• _What to produce_: A set of records appears below. Print them all, word for word.

──────── Records for this task ────────

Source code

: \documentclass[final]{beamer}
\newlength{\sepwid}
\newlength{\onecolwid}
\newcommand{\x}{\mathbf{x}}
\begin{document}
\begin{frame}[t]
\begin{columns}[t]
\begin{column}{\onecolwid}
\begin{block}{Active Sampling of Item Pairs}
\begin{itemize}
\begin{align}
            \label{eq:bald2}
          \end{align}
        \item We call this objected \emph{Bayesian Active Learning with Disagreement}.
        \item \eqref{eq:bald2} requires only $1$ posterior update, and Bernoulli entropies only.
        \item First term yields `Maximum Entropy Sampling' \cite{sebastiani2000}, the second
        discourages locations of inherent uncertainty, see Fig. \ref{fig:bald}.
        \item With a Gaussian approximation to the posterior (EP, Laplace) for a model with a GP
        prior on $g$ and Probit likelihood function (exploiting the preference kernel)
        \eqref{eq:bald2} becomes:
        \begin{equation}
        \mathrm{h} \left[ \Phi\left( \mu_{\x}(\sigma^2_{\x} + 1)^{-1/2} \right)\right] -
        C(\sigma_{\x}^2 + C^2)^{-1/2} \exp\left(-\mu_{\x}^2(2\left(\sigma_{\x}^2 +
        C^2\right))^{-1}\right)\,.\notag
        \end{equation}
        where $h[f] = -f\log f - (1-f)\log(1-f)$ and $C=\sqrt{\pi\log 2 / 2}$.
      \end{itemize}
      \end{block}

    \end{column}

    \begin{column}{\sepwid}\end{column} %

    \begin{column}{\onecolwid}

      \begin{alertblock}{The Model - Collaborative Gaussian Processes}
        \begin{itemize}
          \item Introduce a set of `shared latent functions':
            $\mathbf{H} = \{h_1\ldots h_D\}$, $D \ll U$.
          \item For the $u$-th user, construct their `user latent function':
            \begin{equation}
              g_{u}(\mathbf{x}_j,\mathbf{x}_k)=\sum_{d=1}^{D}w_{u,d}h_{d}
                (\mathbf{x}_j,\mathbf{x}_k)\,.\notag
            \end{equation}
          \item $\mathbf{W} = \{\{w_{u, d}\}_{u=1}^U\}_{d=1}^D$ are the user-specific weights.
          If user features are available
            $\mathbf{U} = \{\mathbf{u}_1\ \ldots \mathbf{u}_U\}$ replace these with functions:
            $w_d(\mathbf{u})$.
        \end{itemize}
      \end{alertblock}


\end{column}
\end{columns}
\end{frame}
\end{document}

────────

• _Response to this task_:
Source code

: \documentclass[final]{beamer}
\newlength{\sepwid}
\newlength{\onecolwid}
\newcommand{\x}{\mathbf{x}}
\begin{document}
\begin{frame}[t]
\begin{columns}[t]
\begin{column}{\onecolwid}
\begin{block}{Active Sampling of Item Pairs}
\begin{itemize}
\begin{align}
            \label{eq:bald2}
          \end{align}
        \item We call this objected \emph{Bayesian Active Learning with Disagreement}.
        \item \eqref{eq:bald2} requires only $1$ posterior update, and Bernoulli entropies only.
        \item First term yields `Maximum Entropy Sampling' \cite{sebastiani2000}, the second
        discourages locations of inherent uncertainty, see Fig. \ref{fig:bald}.
        \item With a Gaussian approximation to the posterior (EP, Laplace) for a model with a GP
        prior on $g$ and Probit likelihood function (exploiting the preference kernel)
        \eqref{eq:bald2} becomes:
        \begin{equation}
        \mathrm{h} \left[ \Phi\left( \mu_{\x}(\sigma^2_{\x} + 1)^{-1/2} \right)\right] -
        C(\sigma_{\x}^2 + C^2)^{-1/2} \exp\left(-\mu_{\x}^2(2\left(\sigma_{\x}^2 +
        C^2\right))^{-1}\right)\,.\notag
        \end{equation}
        where $h[f] = -f\log f - (1-f)\log(1-f)$ and $C=\sqrt{\pi\log 2 / 2}$.
      \end{itemize}
      \end{block}

    \end{column}

    \begin{column}{\sepwid}\end{column} %

    \begin{column}{\onecolwid}

      \begin{alertblock}{The Model - Collaborative Gaussian Processes}
        \begin{itemize}
          \item Introduce a set of `shared latent functions':
            $\mathbf{H} = \{h_1\ldots h_D\}$, $D \ll U$.
          \item For the $u$-th user, construct their `user latent function':
            \begin{equation}
              g_{u}(\mathbf{x}_j,\mathbf{x}_k)=\sum_{d=1}^{D}w_{u,d}h_{d}
                (\mathbf{x}_j,\mathbf{x}_k)\,.\notag
            \end{equation}
          \item $\mathbf{W} = \{\{w_{u, d}\}_{u=1}^U\}_{d=1}^D$ are the user-specific weights.
          If user features are available
            $\mathbf{U} = \{\mathbf{u}_1\ \ldots \mathbf{u}_U\}$ replace these with functions:
            $w_d(\mathbf{u})$.
        \end{itemize}
      \end{alertblock}


\end{column}
\end{columns}
\end{frame}
\end{document}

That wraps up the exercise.